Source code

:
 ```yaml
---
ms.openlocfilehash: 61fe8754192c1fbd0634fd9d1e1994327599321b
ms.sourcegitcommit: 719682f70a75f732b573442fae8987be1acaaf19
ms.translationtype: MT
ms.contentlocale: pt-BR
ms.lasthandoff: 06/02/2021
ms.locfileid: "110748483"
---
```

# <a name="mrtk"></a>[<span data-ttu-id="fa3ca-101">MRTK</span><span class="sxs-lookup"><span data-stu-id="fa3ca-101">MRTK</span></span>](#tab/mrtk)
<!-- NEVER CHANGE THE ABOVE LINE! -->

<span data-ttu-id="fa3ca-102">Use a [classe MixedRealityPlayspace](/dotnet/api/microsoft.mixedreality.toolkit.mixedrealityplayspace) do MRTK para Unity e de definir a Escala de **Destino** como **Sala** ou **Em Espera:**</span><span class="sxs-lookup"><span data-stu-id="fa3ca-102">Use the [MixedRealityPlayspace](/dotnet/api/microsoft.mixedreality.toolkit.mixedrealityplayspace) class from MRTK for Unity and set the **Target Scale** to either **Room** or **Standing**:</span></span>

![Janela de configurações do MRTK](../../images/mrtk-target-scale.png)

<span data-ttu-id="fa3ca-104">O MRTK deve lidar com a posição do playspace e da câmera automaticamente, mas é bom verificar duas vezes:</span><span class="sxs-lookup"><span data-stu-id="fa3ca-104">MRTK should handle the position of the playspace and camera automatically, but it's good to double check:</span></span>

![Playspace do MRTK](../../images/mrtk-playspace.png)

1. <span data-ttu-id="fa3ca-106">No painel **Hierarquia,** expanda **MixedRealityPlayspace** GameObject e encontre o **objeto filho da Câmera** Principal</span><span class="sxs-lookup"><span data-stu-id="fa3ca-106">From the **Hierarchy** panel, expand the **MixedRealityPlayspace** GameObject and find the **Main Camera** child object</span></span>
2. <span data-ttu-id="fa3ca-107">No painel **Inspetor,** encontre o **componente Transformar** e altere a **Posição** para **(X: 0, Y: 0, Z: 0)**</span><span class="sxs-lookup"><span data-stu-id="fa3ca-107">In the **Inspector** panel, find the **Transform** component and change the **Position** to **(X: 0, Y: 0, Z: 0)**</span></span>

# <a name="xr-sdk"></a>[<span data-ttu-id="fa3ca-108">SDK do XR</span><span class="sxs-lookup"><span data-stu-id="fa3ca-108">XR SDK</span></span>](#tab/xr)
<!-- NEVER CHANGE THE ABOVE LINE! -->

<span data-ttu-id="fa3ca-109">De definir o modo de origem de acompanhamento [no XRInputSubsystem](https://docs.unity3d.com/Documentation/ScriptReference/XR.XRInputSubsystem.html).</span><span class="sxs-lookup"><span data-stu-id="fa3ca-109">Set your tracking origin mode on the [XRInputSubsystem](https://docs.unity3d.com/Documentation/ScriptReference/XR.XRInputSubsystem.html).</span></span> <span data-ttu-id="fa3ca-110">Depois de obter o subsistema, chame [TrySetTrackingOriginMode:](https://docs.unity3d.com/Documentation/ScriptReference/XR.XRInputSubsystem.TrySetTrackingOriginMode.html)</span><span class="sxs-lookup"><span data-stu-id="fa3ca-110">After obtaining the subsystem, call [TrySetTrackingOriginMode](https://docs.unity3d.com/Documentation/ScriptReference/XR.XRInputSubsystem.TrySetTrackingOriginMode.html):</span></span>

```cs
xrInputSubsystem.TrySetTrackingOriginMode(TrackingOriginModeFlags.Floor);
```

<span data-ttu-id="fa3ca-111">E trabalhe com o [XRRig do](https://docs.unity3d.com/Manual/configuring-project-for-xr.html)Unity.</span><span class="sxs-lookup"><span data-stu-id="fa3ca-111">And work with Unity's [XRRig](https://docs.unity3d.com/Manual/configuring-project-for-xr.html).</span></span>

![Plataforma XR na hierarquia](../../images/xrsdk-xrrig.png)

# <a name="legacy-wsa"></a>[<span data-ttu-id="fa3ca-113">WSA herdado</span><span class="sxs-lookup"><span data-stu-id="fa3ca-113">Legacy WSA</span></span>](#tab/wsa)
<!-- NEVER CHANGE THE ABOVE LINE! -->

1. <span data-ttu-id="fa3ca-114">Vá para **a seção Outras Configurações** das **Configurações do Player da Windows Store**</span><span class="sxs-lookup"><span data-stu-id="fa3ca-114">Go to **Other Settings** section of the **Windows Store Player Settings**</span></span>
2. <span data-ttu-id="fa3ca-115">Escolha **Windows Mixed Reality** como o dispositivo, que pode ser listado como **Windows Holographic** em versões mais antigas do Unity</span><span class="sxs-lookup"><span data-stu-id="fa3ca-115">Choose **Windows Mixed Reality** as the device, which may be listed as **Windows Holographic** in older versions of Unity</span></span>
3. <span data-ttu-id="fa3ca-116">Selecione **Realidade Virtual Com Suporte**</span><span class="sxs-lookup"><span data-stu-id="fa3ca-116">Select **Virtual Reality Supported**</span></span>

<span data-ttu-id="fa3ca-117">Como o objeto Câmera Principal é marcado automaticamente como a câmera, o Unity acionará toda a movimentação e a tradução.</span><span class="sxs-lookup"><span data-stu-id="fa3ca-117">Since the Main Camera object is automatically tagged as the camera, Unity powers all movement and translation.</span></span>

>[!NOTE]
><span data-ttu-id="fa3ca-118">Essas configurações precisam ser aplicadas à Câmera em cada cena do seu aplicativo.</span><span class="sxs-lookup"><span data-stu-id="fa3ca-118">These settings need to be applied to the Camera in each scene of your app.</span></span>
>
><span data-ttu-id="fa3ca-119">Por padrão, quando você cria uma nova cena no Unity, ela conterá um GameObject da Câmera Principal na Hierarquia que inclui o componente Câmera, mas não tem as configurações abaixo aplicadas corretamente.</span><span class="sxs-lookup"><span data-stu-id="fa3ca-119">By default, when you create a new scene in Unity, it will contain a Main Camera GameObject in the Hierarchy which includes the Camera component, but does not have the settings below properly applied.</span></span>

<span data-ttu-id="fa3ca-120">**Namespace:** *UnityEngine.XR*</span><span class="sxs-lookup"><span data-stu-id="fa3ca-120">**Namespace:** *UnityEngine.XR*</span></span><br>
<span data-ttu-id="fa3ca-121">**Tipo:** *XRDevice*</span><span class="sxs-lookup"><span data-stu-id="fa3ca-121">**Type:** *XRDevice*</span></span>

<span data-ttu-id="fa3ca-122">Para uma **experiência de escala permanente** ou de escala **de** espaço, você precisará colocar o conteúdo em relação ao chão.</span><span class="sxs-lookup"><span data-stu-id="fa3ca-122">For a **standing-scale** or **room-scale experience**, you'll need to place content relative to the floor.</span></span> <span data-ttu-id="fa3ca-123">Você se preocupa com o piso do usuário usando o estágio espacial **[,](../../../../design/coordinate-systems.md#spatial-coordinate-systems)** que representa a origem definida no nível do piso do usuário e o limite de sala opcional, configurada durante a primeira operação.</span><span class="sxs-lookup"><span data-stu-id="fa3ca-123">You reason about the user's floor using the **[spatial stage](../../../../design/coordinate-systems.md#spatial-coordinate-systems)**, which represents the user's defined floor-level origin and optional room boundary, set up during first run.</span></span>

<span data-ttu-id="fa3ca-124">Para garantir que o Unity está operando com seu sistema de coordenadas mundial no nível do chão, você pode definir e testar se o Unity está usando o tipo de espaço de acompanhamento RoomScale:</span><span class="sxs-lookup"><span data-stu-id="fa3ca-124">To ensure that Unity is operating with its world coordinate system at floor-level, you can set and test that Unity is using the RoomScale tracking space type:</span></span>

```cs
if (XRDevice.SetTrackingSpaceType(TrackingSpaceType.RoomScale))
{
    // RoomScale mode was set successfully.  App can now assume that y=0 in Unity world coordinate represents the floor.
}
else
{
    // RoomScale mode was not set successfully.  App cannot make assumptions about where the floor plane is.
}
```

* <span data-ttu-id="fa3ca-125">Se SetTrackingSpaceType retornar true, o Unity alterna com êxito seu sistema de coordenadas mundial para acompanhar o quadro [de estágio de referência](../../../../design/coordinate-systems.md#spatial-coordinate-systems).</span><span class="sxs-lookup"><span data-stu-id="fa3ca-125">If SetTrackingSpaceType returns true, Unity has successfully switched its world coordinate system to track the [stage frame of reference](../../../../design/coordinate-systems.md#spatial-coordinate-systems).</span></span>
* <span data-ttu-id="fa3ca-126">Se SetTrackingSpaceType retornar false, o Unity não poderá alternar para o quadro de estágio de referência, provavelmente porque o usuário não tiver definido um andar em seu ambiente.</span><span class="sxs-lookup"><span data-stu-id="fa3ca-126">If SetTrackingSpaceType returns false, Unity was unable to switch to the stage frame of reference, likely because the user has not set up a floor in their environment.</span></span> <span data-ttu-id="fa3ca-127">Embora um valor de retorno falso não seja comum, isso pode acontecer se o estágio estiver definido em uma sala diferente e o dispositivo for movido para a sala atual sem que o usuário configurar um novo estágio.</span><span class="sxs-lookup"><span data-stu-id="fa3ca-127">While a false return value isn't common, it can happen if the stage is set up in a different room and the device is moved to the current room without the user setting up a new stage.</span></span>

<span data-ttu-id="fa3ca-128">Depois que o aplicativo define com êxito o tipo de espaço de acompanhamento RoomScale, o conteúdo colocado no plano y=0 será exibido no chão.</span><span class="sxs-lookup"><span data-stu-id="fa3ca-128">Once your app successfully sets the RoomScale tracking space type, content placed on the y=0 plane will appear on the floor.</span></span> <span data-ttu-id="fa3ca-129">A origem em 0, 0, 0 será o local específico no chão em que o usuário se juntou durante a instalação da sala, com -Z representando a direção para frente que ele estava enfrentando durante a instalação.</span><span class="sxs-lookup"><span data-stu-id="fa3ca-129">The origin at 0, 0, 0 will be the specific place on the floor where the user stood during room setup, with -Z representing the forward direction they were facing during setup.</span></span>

## Task
Retrieve every line above holding the word "images".

## Output of the task
![Janela de configurações do MRTK](../../images/mrtk-target-scale.png)
![Playspace do MRTK](../../images/mrtk-playspace.png)
![Plataforma XR na hierarquia](../../images/xrsdk-xrrig.png)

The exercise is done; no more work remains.